All Products
Search
Document Center

AnalyticDB:Use AnalyticDB for PostgreSQL sparse vectors

Last Updated:Apr 09, 2025

If you want to store vectors whose most elements are zero in an efficient manner, you can create a sparse vector table instead of a dense vector table, to reduce storage space. This topic describes how to use sparse vectors in an AnalyticDB for PostgreSQL vector database. You can create a sparse vector table, create a sparse vector index, use sparse vectors to perform search, and use sparse and dense vectors to perform hybrid search.

Background information

In most cases, vectors are classified into dense vectors and sparse vectors in vector databases. A sparse vector contains a large number of zero values. Among tens of thousands of dimensions, only few dimensions have non-zero values. Sparse vectors can be used to specify various types of data, such as text and images. When you perform keyword-based searches, each sparse vector represents a document, in which each dimension specifies a keyword in a dictionary and each dimension value specifies the importance of a keyword. If the sparse vectors are generated by using the BM25 algorithm, the dimension values contain the number of keyword matches, keyword occurrence frequency, and other text relevance factors. Compared with ordinary arrays or lists, sparse vectors can efficiently store and process high-dimensional data and significantly reduce the usage of storage space and computing resources. The data structure of sparse vectors is suitable for sparse feature scenarios to implement machine learning and natural language processing.

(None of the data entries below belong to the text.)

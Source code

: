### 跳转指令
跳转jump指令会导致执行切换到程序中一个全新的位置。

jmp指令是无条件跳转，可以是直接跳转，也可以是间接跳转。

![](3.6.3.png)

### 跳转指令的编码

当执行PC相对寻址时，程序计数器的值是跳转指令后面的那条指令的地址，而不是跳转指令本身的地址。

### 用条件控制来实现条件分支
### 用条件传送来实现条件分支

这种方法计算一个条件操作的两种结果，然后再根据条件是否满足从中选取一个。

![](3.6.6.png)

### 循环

The following figure shows the differences between dense vectors and sparse vectors.

image

Prerequisites

Use sparse vectors

Create a sparse vector table

Syntax

CREATE TABLE <SparseVectorTable> 
(  
    id int PRIMARY KEY,
    description text, 
    ...,
    sparse_vector svector(MAX_DIM), 
)DISTRIBUTED BY (id);

Parameters:

  • SparseVectorTable: the name of the sparse vector table.

  • sparse_vector: the name of the sparse vector column. The values of the column are of the SVECTOR type.

  • MAX_DIM: the maximum number of sparse vector dimensions, which is not the number of dimensions that contain non-zero values.

Example

Create a sparse vector table named svector_test.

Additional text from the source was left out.